Hello, @mihalt! Yes, I recently released a new Helm chart for zrok 0.4.

It's compatible with CertManager's built-in DNS-01 solver, which is necessary for zrok frontends that always require a wildcard DNS record and TLS certificate.

Nice! Thank you! Will check. Have you moved to nginx? helm-charts/charts/zrok at main · openziti/helm-charts · GitHub

As I saw from docs, you used Caddy zrok frontdoor | Zrok

Not "moved" per se, no. :slightly_smiling_face:

The Helm chart is not opinionated about how you configure ingresses, so you have some options. There's an example in that README that uses the popular Nginx Ingress Controller. That's a good place to start if you're not leaning toward any particular ingress solution.
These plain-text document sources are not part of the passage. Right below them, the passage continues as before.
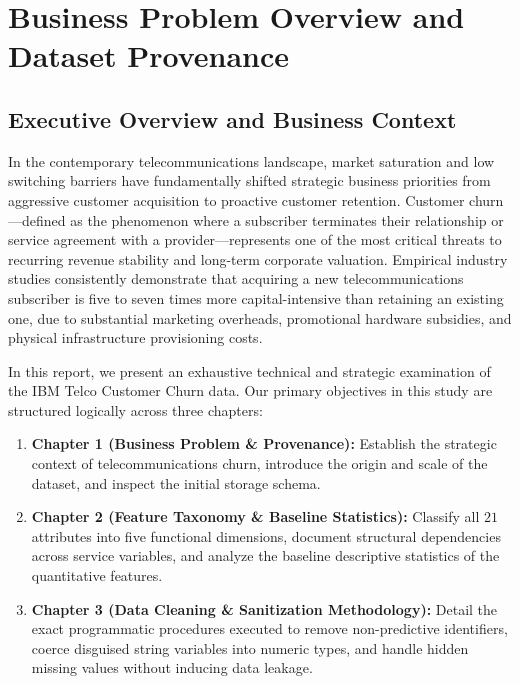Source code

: \section{ Business Problem Overview and Dataset Provenance}

\subsection{Executive Overview and Business Context}
In the contemporary telecommunications landscape, market saturation and low switching barriers have fundamentally shifted strategic business priorities from aggressive customer acquisition to proactive customer retention. Customer churn---defined as the phenomenon where a subscriber terminates their relationship or service agreement with a provider---represents one of the most critical threats to recurring revenue stability and long-term corporate valuation. Empirical industry studies consistently demonstrate that acquiring a new telecommunications subscriber is five to seven times more capital-intensive than retaining an existing one, due to substantial marketing overheads, promotional hardware subsidies, and physical infrastructure provisioning costs.

In this report, we present an exhaustive technical and strategic examination of the IBM Telco Customer Churn data. Our primary objectives in this study are structured logically across three chapters:
\begin{enumerate}
    \item \textbf{Chapter 1 (Business Problem \& Provenance):} Establish the strategic context of telecommunications churn, introduce the origin and scale of the dataset, and inspect the initial storage schema.
    \item \textbf{Chapter 2 (Feature Taxonomy \& Baseline Statistics):} Classify all $21$ attributes into five functional dimensions, document structural dependencies across service variables, and analyze the baseline descriptive statistics of the quantitative features.
    \item \textbf{Chapter 3 (Data Cleaning \& Sanitization Methodology):} Detail the exact programmatic procedures executed to remove non-predictive identifiers, coerce disguised string variables into numeric types, and handle hidden missing values without inducing data leakage.
\end{enumerate}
You can use the same Helm chart with any ingress method you prefer as long as it can be configured through ingressClass or annotations, which you must provide as input values to the Helm chart when you create the Helm release (i.e., install the chart).

You could use the Caddy Ingress Controller, the Traefik Gateway Controller, or a LoadBalancer Service. The important thing to know is that zrok itself doesn't terminate TLS, so the ingress solution you choose must terminate TLS for both the zrok controller and the zrok frontend components of the deployment specified in the Helm chart.
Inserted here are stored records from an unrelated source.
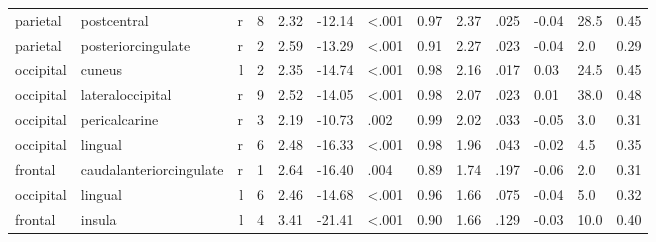 \documentclass{article}
\begin{document}
\begin{longtable}{llrR{1.5cm}R{1cm}R{1.3cm}R{1cm}R{1cm}R{1.3cm}R{1cm}R{1.8cm}R{1.3cm}R{1.8cm}}
  parietal &               postcentral &    r &            8 &                  2.32 &           -12.14 &      \textless.001 &                               0.97 &                          2.37 &                            .025 & -0.04 &   28.5 &      0.45 \\
  parietal &        posteriorcingulate &    r &            2 &                  2.59 &           -13.29 &      \textless.001 &                               0.91 &                          2.27 &                            .023 & -0.04 &    2.0 &      0.29 \\
 occipital &                    cuneus &    l &            2 &                  2.35 &           -14.74 &      \textless.001 &                               0.98 &                          2.16 &                            .017 &  0.03 &   24.5 &      0.45 \\
 occipital &          lateraloccipital &    r &            9 &                  2.52 &           -14.05 &      \textless.001 &                               0.98 &                          2.07 &                            .023 &  0.01 &   38.0 &      0.48 \\
 occipital &             pericalcarine &    r &            3 &                  2.19 &           -10.73 &               .002 &                               0.99 &                          2.02 &                            .033 & -0.05 &    3.0 &      0.31 \\
 occipital &                   lingual &    r &            6 &                  2.48 &           -16.33 &      \textless.001 &                               0.98 &                          1.96 &                            .043 & -0.02 &    4.5 &      0.35 \\
   frontal &   caudalanteriorcingulate &    r &            1 &                  2.64 &           -16.40 &               .004 &                               0.89 &                          1.74 &                            .197 & -0.06 &    2.0 &      0.31 \\
 occipital &                   lingual &    l &            6 &                  2.46 &           -14.68 &      \textless.001 &                               0.96 &                          1.66 &                            .075 & -0.04 &    5.0 &      0.32 \\
   frontal &                    insula &    l &            4 &                  3.41 &           -21.41 &      \textless.001 &                               0.90 &                          1.66 &                            .129 & -0.03 &   10.0 &      0.40 \\

\end{longtable}
\end{document}
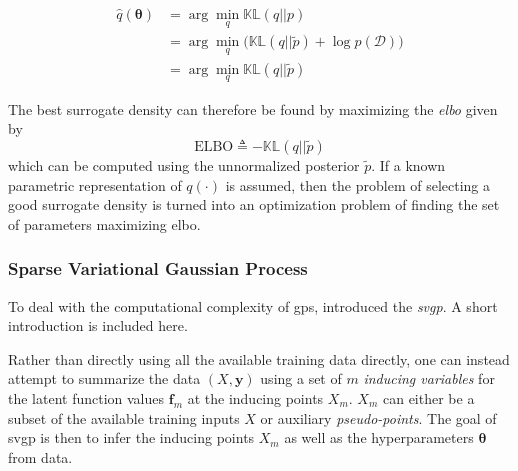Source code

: \begin{align}
    \hat{q}(\boldsymbol{\theta}) &= \arg \min_q \mathbb{KL}(q || p)\\ &= \arg \min_q \big(\mathbb{KL}(q || \tilde{p}) + \log p(\mathcal{D})\big) \\&= \arg \min_q \mathbb{KL} (q || \tilde{p})
\end{align}

The best surrogate density can therefore be found by maximizing the \textit{\acrfull{elbo}} given by 
\begin{equation}
    \text{ELBO} \triangleq -\mathbb{KL}(q || \tilde{p})
\end{equation} which can be computed using the unnormalized posterior $\tilde{p}$. If a known parametric representation of $q(\cdot)$ is assumed, then the problem of selecting a good surrogate density is turned into an optimization problem of finding the set of parameters maximizing \acrshort{elbo}. 

\subsubsection{Sparse Variational Gaussian Process}
To deal with the computational complexity of \acrshort{gp}s, \cite{Titsias2008VariationalMS} introduced the \textit{\acrfull{svgp}}. A short introduction is included here. 

Rather than directly using all the available training data directly, one can instead attempt to summarize the data $(X, \boldsymbol{y})$ using a set of $m$ \textit{inducing variables} for the latent function values $\boldsymbol{f}_m$ at the inducing points $X_m$. $X_m$ can either be a subset of the available training inputs $X$ or auxiliary \textit{pseudo-points}. The goal of \acrshort{svgp} is then to infer the inducing points $X_m$ as well as the hyperparameters $\boldsymbol{\theta}$ from data.



\subsubsection{}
In the zrok frontdoor guide there's an example of using Caddy. You can use Caddy with zrok in at least two ways:

  1. as a TLS-terminating reverse proxy for a zrok controller or frontend or both, and
  2. as a zrok backend, e.g., zrok share public --backend-mode caddy ./Caddyfile.

The difference between these is that the Caddy reverse proxy is useful for someone self-hosting their own zrok instance, and wishing to terminate TLS for the zrok controller and frontend components. The zrok backend uses an embedded Caddy server which requires a special Caddyfile template like this example.